== Your objective ==
Every line of the listing below must be printed again exactly, apart from its pictures.

== Data excerpts ==
*****

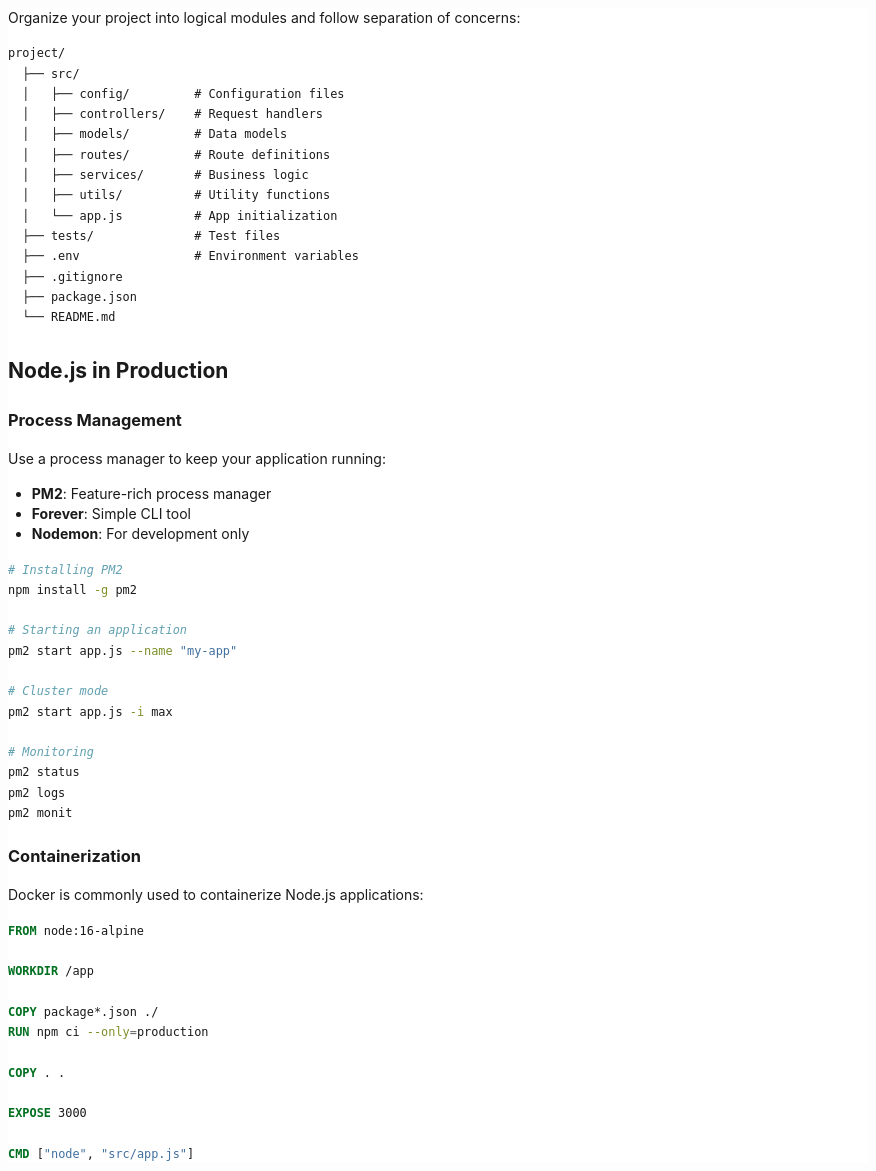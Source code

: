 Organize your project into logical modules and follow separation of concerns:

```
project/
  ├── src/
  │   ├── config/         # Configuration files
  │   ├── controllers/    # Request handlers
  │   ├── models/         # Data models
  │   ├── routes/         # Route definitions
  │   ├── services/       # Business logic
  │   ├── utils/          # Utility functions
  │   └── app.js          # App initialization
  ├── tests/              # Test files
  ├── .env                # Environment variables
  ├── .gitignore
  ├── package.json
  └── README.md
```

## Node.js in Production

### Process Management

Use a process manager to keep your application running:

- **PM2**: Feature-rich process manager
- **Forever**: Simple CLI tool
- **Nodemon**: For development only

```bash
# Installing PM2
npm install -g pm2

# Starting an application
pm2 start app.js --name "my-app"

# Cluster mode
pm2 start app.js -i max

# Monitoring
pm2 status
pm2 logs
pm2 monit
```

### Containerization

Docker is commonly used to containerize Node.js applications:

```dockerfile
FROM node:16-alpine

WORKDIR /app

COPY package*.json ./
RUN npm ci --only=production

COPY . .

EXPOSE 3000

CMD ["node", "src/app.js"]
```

*****

== Expected answer ==
Source code

: Organize your project into logical modules and follow separation of concerns:

```
project/
  ├── src/
  │   ├── config/         # Configuration files
  │   ├── controllers/    # Request handlers
  │   ├── models/         # Data models
  │   ├── routes/         # Route definitions
  │   ├── services/       # Business logic
  │   ├── utils/          # Utility functions
  │   └── app.js          # App initialization
  ├── tests/              # Test files
  ├── .env                # Environment variables
  ├── .gitignore
  ├── package.json
  └── README.md
```

## Node.js in Production

### Process Management

Use a process manager to keep your application running:

- **PM2**: Feature-rich process manager
- **Forever**: Simple CLI tool
- **Nodemon**: For development only

```bash
# Installing PM2
npm install -g pm2

# Starting an application
pm2 start app.js --name "my-app"

# Cluster mode
pm2 start app.js -i max

# Monitoring
pm2 status
pm2 logs
pm2 monit
```

### Containerization

Docker is commonly used to containerize Node.js applications:

```dockerfile
FROM node:16-alpine

WORKDIR /app

COPY package*.json ./
RUN npm ci --only=production

COPY . .

EXPOSE 3000

CMD ["node", "src/app.js"]
```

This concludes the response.